§ **Dataset content**
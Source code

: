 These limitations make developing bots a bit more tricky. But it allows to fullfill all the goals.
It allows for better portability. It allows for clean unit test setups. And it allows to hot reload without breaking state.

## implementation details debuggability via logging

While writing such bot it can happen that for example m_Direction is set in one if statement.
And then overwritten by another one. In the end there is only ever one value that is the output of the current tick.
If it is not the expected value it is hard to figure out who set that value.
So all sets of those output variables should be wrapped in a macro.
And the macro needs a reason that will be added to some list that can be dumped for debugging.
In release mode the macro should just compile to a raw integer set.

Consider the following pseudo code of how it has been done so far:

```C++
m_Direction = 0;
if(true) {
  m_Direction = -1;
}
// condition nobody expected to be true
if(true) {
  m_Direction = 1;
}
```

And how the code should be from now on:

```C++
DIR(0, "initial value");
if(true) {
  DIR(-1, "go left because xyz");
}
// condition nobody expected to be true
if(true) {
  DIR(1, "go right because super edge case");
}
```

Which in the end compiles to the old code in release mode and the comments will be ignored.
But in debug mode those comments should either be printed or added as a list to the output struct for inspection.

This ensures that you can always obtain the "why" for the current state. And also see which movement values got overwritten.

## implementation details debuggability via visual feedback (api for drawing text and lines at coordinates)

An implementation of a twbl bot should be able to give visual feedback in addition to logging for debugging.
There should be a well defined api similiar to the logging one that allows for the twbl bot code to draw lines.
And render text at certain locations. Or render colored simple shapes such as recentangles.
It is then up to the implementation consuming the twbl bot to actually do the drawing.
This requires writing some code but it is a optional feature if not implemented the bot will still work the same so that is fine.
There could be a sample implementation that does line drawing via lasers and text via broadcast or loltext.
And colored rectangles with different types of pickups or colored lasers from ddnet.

§ **Exercise directions**
Which lines above hold the word "should"? Copy each of them.

§ **Written answer**
So all sets of those output variables should be wrapped in a macro.
In release mode the macro should just compile to a raw integer set.
And how the code should be from now on:
But in debug mode those comments should either be printed or added as a list to the output struct for inspection.
An implementation of a twbl bot should be able to give visual feedback in addition to logging for debugging.
There should be a well defined api similiar to the logging one that allows for the twbl bot code to draw lines.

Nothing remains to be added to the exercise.